Brief –
Once the line holding "Note that this" is found in the listing below, write it out and each later line exactly, up to and including the one holding "mode and should run quickly.".

Data for this exercise –

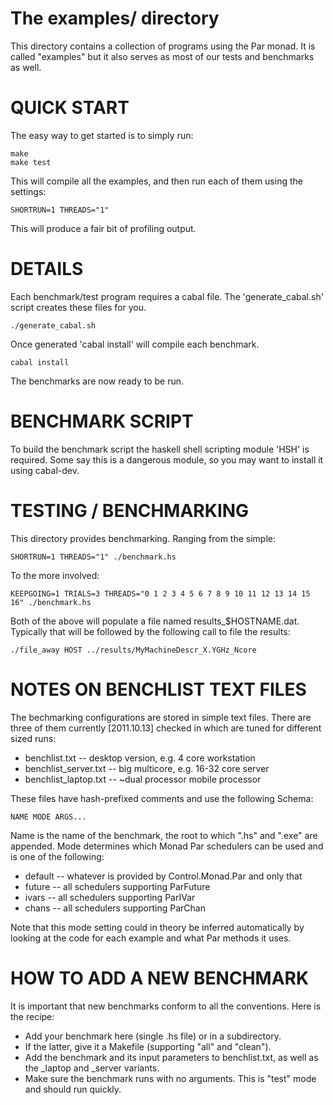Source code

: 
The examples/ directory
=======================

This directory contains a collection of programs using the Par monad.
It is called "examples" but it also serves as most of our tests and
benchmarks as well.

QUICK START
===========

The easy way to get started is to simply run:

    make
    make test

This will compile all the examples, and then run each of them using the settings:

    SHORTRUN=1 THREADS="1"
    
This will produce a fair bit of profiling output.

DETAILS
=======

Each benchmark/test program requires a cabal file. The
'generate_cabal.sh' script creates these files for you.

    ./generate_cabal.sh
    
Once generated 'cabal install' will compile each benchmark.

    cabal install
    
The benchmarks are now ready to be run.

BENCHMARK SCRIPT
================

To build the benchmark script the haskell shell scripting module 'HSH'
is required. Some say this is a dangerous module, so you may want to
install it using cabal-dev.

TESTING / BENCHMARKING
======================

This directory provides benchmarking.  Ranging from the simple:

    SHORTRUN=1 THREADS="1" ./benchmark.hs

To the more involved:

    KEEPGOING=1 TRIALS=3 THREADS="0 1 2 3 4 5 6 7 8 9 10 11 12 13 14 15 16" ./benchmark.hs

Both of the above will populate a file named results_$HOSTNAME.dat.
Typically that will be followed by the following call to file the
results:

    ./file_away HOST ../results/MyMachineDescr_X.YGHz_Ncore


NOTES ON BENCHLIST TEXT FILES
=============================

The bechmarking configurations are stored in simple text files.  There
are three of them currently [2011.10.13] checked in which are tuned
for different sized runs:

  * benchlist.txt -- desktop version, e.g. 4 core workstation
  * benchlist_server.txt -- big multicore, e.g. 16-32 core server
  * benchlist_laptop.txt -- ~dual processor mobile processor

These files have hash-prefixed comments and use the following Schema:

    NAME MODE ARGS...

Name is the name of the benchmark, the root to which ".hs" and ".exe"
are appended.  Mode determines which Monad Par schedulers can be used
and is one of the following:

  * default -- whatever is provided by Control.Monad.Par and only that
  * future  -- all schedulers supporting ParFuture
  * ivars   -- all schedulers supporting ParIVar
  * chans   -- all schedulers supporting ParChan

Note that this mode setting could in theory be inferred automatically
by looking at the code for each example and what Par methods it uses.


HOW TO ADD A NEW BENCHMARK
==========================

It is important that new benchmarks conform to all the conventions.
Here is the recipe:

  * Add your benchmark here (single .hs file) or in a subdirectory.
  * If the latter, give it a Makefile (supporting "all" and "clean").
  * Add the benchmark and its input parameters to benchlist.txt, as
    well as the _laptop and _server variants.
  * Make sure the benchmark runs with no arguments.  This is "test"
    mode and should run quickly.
---
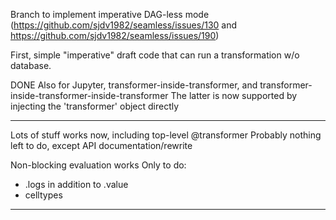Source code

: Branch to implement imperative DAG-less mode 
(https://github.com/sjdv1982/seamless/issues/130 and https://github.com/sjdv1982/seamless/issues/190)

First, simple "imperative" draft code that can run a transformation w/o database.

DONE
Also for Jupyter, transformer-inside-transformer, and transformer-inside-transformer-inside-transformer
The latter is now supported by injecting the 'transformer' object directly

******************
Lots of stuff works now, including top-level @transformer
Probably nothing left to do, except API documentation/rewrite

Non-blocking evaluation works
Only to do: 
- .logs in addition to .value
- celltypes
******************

Solved problem –
Note that this mode setting could in theory be inferred automatically
by looking at the code for each example and what Par methods it uses.


HOW TO ADD A NEW BENCHMARK
==========================

It is important that new benchmarks conform to all the conventions.
Here is the recipe:

  * Add your benchmark here (single .hs file) or in a subdirectory.
  * If the latter, give it a Makefile (supporting "all" and "clean").
  * Add the benchmark and its input parameters to benchlist.txt, as
    well as the _laptop and _server variants.
  * Make sure the benchmark runs with no arguments.  This is "test"
    mode and should run quickly.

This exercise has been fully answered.